*What the exercise asks*: Return every entry exactly as written, with the pictures removed.

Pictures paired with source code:
════════

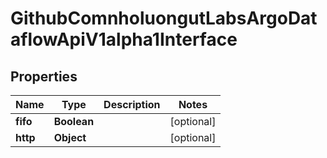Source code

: 

# GithubComnholuongutLabsArgoDataflowApiV1alpha1Interface


## Properties

Name | Type | Description | Notes
------------ | ------------- | ------------- | -------------
**fifo** | **Boolean** |  |  [optional]
**http** | **Object** |  |  [optional]



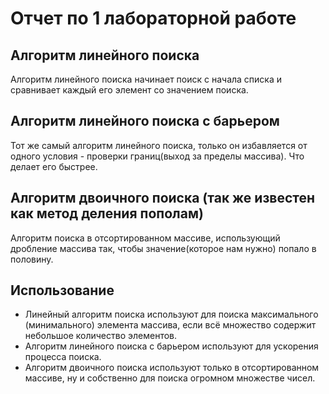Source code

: # Отчет по 1 лабораторной работе 

## Алгоритм линейного поиска

Алгоритм линейного поиска начинает поиск с начала списка и сравнивает каждый его элемент со значением поиска.

## Алгоритм линейного поиска с барьером

Тот же самый алгоритм линейного поиска, только он избавляется от одного условия - проверки границ(выход за пределы массива). Что делает его быстрее.

## Алгоритм двоичного поиска (так же известен как метод деления пополам)

Алгоритм поиска в отсортированном массиве, использующий дробление массива так, чтобы значение(которое нам нужно) попало в половину. 

## Использование

- Линейный алгоритм поиска используют для поиска максимального (минимального) элемента массива, если всё множество содержит небольшое количество элементов.
- Алгоритм линейного поиска с барьером используют для ускорения процесса поиска.
- Алгоритм двоичного поиска используют только в отсортированном массиве, ну и собственно для поиска огромном множестве чисел.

════════

*Solution to this exercise*:
Source code

: 

# GithubComnholuongutLabsArgoDataflowApiV1alpha1Interface


## Properties

Name | Type | Description | Notes
------------ | ------------- | ------------- | -------------
**fifo** | **Boolean** |  |  [optional]
**http** | **Object** |  |  [optional]



Source code

: # Отчет по 1 лабораторной работе 

## Алгоритм линейного поиска

Алгоритм линейного поиска начинает поиск с начала списка и сравнивает каждый его элемент со значением поиска.

## Алгоритм линейного поиска с барьером

Тот же самый алгоритм линейного поиска, только он избавляется от одного условия - проверки границ(выход за пределы массива). Что делает его быстрее.

## Алгоритм двоичного поиска (так же известен как метод деления пополам)

Алгоритм поиска в отсортированном массиве, использующий дробление массива так, чтобы значение(которое нам нужно) попало в половину. 

## Использование

- Линейный алгоритм поиска используют для поиска максимального (минимального) элемента массива, если всё множество содержит небольшое количество элементов.
- Алгоритм линейного поиска с барьером используют для ускорения процесса поиска.
- Алгоритм двоичного поиска используют только в отсортированном массиве, ну и собственно для поиска огромном множестве чисел.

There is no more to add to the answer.